Hussain Jaffri was watching a film on television with his wife when he heard the distinctive whirr of a helicopter swooping low overhead after midnight last Monday morning.

Even in the Pakistani garrison town of Abbottabad, the timing and height seemed strange, and Mr Jaffri rushed to the roof of his house for a better view. From there, he saw a helicopter hovering above a compound just 200 yards away.

"It came from the hillside, flew over the compound, then my house, then five minutes later there were three small blasts," he recalled. Only later did he realise that he was witnessing the dramatic conclusion of the biggest manhunt in history.

Two US Black Hawk helicopters, their rotors heavily modified to reduce detection by radar, had skimmed across north-western Pakistan from American bases in Afghanistan after President Barack Obama gave the final go-ahead for Operation Neptune Spear.

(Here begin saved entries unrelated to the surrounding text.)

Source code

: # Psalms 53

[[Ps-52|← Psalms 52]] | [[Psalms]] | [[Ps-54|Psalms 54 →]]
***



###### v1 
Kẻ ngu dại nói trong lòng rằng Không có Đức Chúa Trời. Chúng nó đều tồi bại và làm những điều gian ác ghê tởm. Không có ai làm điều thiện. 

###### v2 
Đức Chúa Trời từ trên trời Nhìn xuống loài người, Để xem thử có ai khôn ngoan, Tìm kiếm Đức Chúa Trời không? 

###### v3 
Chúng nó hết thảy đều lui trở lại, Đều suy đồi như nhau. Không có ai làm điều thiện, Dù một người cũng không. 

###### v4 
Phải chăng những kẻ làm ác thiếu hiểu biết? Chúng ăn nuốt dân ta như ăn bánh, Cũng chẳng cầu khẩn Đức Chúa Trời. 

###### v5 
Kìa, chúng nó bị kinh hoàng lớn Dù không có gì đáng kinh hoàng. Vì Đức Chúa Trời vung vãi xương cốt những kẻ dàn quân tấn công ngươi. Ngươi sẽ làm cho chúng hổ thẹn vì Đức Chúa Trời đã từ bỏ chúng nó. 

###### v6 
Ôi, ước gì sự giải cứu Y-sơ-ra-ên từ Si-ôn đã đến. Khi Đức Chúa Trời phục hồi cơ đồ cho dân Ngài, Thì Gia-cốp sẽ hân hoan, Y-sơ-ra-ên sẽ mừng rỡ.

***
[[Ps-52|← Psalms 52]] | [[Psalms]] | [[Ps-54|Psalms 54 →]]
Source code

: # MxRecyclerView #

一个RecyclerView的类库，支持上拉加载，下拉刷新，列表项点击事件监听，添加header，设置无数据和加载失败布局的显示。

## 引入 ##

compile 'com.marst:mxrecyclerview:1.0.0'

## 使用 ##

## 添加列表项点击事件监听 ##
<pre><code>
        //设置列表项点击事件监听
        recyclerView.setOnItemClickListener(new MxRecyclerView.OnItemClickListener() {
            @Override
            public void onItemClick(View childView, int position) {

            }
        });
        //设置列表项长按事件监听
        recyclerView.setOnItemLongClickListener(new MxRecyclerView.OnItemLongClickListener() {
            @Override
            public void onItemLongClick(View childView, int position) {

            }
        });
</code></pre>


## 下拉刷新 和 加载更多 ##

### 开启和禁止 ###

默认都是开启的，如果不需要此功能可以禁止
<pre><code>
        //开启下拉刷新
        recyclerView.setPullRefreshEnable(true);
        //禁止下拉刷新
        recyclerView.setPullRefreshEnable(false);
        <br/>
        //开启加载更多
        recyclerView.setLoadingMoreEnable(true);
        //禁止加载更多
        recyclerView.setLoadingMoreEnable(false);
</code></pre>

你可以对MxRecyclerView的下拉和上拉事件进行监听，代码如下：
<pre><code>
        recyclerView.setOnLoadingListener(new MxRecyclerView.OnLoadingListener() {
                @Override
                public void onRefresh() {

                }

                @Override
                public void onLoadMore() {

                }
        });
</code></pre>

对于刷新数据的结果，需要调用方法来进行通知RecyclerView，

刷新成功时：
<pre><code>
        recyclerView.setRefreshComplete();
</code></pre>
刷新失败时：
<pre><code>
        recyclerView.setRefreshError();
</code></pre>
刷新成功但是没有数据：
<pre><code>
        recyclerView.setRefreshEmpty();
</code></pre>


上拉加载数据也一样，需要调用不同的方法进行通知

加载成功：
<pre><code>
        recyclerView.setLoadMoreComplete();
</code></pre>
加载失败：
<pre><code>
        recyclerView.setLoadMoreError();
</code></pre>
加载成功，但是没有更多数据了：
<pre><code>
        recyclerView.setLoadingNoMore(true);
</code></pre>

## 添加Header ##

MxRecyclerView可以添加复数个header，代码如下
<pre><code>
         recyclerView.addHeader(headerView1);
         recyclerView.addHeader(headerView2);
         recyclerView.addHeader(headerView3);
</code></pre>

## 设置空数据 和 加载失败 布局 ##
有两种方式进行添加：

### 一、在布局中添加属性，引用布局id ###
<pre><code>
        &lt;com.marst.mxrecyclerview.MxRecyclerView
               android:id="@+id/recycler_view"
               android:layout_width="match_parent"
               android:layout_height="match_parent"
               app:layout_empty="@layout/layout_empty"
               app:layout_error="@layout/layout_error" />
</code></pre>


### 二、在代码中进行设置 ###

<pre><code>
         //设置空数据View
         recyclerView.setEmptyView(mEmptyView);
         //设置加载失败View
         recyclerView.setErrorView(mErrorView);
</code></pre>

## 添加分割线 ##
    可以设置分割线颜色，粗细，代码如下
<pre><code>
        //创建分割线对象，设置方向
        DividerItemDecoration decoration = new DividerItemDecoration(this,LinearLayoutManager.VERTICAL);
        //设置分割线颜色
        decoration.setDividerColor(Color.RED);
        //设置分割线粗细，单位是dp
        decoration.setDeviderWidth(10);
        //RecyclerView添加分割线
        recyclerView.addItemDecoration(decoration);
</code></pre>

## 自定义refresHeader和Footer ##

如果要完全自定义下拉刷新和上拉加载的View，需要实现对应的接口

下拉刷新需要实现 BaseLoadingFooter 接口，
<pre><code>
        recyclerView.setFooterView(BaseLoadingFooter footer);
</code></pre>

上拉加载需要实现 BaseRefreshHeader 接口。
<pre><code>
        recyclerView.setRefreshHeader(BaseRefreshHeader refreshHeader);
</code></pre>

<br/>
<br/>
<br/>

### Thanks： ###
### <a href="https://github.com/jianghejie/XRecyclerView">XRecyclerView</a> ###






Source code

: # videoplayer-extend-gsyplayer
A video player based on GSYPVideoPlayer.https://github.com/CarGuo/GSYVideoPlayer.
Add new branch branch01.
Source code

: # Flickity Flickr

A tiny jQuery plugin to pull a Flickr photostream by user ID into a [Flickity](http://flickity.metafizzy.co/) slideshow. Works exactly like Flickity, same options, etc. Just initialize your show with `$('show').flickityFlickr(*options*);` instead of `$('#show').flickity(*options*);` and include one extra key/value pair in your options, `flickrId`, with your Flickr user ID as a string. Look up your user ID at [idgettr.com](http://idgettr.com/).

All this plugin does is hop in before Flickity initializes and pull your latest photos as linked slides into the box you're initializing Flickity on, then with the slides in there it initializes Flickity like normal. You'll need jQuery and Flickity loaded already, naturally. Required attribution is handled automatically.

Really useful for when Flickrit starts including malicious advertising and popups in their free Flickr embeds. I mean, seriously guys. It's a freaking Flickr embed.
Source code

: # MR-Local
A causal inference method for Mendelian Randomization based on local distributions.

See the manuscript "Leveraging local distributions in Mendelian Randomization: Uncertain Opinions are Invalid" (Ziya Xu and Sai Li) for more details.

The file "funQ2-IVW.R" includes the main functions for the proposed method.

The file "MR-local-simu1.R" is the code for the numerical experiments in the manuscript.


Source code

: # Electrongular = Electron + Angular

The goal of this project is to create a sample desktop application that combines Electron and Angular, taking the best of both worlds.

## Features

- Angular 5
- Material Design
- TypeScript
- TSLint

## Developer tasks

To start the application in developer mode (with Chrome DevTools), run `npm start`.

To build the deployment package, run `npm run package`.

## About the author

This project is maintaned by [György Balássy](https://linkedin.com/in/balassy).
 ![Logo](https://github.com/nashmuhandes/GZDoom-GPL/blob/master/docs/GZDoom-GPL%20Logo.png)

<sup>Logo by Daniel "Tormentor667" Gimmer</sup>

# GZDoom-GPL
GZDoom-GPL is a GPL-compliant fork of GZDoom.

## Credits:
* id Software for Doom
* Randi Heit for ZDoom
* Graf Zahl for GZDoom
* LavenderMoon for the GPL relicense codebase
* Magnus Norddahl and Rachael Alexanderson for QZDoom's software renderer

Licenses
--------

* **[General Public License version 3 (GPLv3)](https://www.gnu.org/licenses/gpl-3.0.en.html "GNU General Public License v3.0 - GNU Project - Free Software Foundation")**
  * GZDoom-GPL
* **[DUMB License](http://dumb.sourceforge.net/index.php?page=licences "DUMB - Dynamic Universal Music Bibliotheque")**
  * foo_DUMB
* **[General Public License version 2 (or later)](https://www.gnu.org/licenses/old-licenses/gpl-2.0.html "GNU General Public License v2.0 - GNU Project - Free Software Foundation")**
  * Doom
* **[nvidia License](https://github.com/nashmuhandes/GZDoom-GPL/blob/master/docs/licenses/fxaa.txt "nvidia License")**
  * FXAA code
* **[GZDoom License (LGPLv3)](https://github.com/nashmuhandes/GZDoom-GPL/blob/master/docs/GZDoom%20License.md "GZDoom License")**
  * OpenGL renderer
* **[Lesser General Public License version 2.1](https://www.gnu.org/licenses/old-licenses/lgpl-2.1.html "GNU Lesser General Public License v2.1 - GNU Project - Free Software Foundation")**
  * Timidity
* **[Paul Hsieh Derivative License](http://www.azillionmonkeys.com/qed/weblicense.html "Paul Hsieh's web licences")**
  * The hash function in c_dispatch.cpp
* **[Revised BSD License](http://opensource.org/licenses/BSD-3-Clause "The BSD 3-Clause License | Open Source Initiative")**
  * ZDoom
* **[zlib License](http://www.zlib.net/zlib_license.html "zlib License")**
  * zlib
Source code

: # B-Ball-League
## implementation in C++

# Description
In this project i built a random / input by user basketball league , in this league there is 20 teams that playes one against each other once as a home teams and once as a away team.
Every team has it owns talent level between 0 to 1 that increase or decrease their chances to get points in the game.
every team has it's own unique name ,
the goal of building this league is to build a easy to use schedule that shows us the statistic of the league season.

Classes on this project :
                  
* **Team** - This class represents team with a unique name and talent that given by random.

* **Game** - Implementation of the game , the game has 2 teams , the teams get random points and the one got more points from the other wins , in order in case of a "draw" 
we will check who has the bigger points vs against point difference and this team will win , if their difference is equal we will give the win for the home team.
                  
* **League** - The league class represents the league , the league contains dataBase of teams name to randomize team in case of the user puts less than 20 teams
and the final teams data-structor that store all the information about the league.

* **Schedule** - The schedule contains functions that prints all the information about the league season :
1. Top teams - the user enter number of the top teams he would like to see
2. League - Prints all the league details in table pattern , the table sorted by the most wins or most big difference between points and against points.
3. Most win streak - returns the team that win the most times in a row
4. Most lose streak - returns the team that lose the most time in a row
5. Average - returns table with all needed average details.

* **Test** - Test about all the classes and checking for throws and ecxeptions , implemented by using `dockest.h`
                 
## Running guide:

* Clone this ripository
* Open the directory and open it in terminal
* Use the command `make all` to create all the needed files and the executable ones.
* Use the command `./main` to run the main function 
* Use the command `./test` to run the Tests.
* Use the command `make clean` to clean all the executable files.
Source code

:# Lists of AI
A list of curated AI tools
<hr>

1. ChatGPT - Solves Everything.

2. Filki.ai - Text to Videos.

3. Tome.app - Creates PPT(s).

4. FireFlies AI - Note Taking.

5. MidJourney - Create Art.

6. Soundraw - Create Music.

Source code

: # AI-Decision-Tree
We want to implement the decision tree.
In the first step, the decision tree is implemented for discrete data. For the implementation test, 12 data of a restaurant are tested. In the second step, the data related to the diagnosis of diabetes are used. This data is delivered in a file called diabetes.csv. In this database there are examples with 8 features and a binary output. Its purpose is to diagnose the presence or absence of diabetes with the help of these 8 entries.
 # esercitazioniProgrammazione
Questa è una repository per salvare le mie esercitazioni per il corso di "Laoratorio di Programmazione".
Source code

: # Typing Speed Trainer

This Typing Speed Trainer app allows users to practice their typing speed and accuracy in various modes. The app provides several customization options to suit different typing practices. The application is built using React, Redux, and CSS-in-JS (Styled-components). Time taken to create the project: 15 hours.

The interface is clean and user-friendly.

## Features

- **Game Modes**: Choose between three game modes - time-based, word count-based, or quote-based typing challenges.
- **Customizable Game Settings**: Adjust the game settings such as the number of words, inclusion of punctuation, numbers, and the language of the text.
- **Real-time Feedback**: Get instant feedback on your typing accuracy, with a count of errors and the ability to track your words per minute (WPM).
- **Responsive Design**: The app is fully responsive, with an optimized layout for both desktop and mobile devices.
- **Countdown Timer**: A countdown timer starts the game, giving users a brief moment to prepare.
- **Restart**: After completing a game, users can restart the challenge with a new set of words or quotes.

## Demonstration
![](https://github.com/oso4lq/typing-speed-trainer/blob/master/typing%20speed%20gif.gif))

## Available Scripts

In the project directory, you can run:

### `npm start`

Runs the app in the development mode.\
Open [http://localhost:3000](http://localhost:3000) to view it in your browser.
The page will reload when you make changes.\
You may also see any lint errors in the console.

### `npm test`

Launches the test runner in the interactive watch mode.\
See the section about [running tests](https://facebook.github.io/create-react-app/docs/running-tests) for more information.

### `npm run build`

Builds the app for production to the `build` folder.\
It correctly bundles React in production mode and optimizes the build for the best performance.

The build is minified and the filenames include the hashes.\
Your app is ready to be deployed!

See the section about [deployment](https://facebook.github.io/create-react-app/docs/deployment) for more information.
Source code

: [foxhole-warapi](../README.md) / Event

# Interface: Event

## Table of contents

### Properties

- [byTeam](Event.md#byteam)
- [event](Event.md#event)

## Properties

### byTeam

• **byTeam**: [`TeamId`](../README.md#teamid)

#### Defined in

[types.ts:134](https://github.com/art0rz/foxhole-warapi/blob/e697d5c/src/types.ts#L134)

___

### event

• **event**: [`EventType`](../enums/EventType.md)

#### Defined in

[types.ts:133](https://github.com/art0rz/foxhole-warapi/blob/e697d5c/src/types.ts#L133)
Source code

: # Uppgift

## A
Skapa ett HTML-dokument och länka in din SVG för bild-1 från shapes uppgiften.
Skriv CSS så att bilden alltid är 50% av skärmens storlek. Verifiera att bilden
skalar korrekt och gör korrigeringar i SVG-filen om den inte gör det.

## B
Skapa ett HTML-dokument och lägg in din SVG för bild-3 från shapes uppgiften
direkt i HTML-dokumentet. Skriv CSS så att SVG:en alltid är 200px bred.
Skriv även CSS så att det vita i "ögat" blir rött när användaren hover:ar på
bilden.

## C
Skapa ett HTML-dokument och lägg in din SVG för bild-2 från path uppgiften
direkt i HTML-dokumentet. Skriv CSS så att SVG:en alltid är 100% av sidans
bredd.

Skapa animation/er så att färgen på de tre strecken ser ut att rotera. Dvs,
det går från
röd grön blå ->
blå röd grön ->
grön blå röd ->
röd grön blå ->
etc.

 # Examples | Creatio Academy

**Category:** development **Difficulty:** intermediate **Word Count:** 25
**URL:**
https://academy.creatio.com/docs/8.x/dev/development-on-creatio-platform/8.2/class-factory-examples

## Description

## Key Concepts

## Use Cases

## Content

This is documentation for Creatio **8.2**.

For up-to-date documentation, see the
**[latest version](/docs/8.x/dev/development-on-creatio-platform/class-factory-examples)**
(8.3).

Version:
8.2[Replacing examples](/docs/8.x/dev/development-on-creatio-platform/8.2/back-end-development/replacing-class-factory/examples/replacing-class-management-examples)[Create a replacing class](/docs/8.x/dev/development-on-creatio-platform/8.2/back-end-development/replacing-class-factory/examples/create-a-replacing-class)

On board were two dozen commandos from the Team Six unit of the Navy SEALs special forces - an elite inside an elite so secret that the US authorities have never publicly acknowledged their existence. Two Chinooks carrying back-up forces followed behind.

The commandos had erupted in deafening cheers, fists pumping the air, when they were called together a few weeks earlier and told the target for their mission.

They had been training for weeks on a mock-up a compound with a three-storey building at its heart. Now they had learned the name of their quarry - Osama bin Laden, the Saudi terrorist mastermind of the 9/11 atrocities, who CIA chiefs believed was living on the top floor with his family.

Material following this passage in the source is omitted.